City attorney Jeffrey Londregan said Wednesday the city can collect $25,700 for the 257 days the property has not met maintenance codes. The city also can accrue more fines each day the property remains in violation of the city's maintenance codes, he said.
A Superior Court judge earlier this week ruled that the city can fine owner Peter Levine $100 a day since a cease-and-desist order was issued in March. The property is in violation of the city's property maintenance codes and has overgrown landscaping, broken doors and boarded-up windows. There is also an old portable classroom in the rear of the property that is in danger of falling down.
Levine said Wednesday he is trying to correct the violations.
"The city is concerned with removal of the temporary school building, and I'm looking to get that taken care of," he said.
Neighbors have long complained about the deteriorating property, which Levine bought from the city in 2007 for $350,000. It is located between Elm and Colman streets and Cedar Grove Avenue.

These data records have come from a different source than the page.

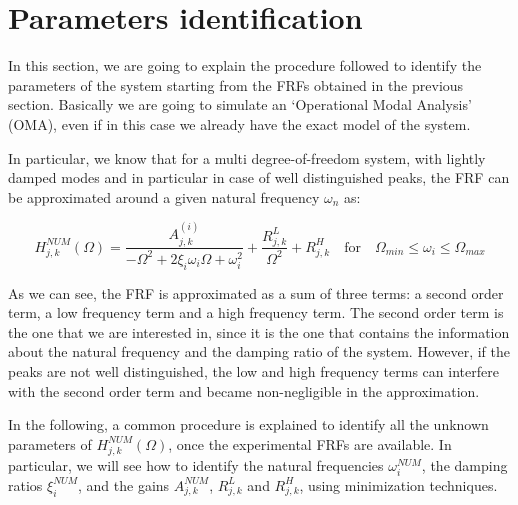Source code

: \section{Parameters identification}
\label{sec:parameters_identification}

In this section, we are going to explain the procedure followed to identify the parameters of the system starting from the FRFs obtained in the previous section.
Basically we are going to simulate an `Operational Modal Analysis' (OMA), even if in this case we already have the exact model of the system.

In particular, we know that for a multi degree-of-freedom system, with lightly damped modes and in particular in case of well distinguished peaks, the FRF can be approximated around a given natural frequency $\omega_n$ as:

\begin{equation}
    H_{j, k}^{NUM}(\Omega) = \frac{A_{j, k}^{(i)}}{-\Omega^2 + 2 \xi_i \omega_i \Omega + \omega_i^2} + \frac{R_{j, k}^L}{\Omega^2} + R_{j, k}^{H} \quad \text{for} \quad \Omega_{min} \leq \omega_i \leq \Omega_{max}
    \label{eq:FRF_approximation}
\end{equation}

As we can see, the FRF is approximated as a sum of three terms: a second order term, a low frequency term and a high frequency term.
The second order term is the one that we are interested in, since it is the one that contains the information about the natural frequency and the damping ratio of the system.
However, if the peaks are not well distinguished, the low and high frequency terms can interfere with the second order term and became non-negligible in the approximation.

In the following, a common procedure is explained to identify all the unknown parameters of $H_{j, k}^{NUM}(\Omega)$, once the experimental FRFs are available.
In particular, we will see how to identify the natural frequencies $\omega_i^{NUM}$, the damping ratios $\xi_i^{NUM}$, and the gains $A_{j, k}^{NUM}$, $R_{j, k}^L$ and $R_{j, k}^H$, using minimization techniques.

Plans over the years have included tearing down the 19,000-square-foot school and creating affordable apartments, and refurbishing the structure for offices and commercial tenants. Levine's latest idea, announced in March, is to develop a 60,000-square-foot regional sports facility with an air-supported dome structure with a synthetic turf playing field. Levine is seeking an equity partner to help provide financing for the proposed $4.65 million Whaling City Field House project.
But the property has remained vacant.
Levine also owns the nearly 1-acre abutting parcel at 413 Colman St. It is under contract, he said, with a third-party development company that wants to construct a 9,000-square-foot building for a national retail tenant.

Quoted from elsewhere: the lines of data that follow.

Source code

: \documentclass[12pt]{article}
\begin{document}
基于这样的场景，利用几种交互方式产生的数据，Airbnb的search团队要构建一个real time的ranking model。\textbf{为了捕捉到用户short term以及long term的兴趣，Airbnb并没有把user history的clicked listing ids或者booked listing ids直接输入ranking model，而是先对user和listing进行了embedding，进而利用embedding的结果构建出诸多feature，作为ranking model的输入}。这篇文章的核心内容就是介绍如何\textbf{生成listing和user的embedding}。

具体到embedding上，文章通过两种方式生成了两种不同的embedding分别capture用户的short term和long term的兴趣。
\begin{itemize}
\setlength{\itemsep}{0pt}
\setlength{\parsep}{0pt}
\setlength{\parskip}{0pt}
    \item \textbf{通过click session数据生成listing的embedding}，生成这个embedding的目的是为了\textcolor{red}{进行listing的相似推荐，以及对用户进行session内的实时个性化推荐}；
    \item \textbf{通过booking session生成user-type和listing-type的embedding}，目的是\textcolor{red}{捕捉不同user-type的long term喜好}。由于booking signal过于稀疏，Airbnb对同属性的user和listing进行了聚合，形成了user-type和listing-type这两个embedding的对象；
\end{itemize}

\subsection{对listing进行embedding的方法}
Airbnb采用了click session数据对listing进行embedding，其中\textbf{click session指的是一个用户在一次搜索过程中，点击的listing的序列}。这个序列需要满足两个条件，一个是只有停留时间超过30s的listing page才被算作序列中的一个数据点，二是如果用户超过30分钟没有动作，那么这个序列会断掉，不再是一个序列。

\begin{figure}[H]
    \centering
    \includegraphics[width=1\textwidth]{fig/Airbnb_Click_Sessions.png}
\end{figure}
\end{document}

Amber Properties, Levine's company, is based in White Plains, N.Y. He has completed several projects in the city, including converting the former SNET building at 73 Washington St. into 28 apartments, and developing the United Electric building at 13 Washington St. into apartments and retail space.
He also refurbished an office building at 194 Howard St., which was recently sold to Lawrence + Memorial Hospital and will be turned into doctors' offices.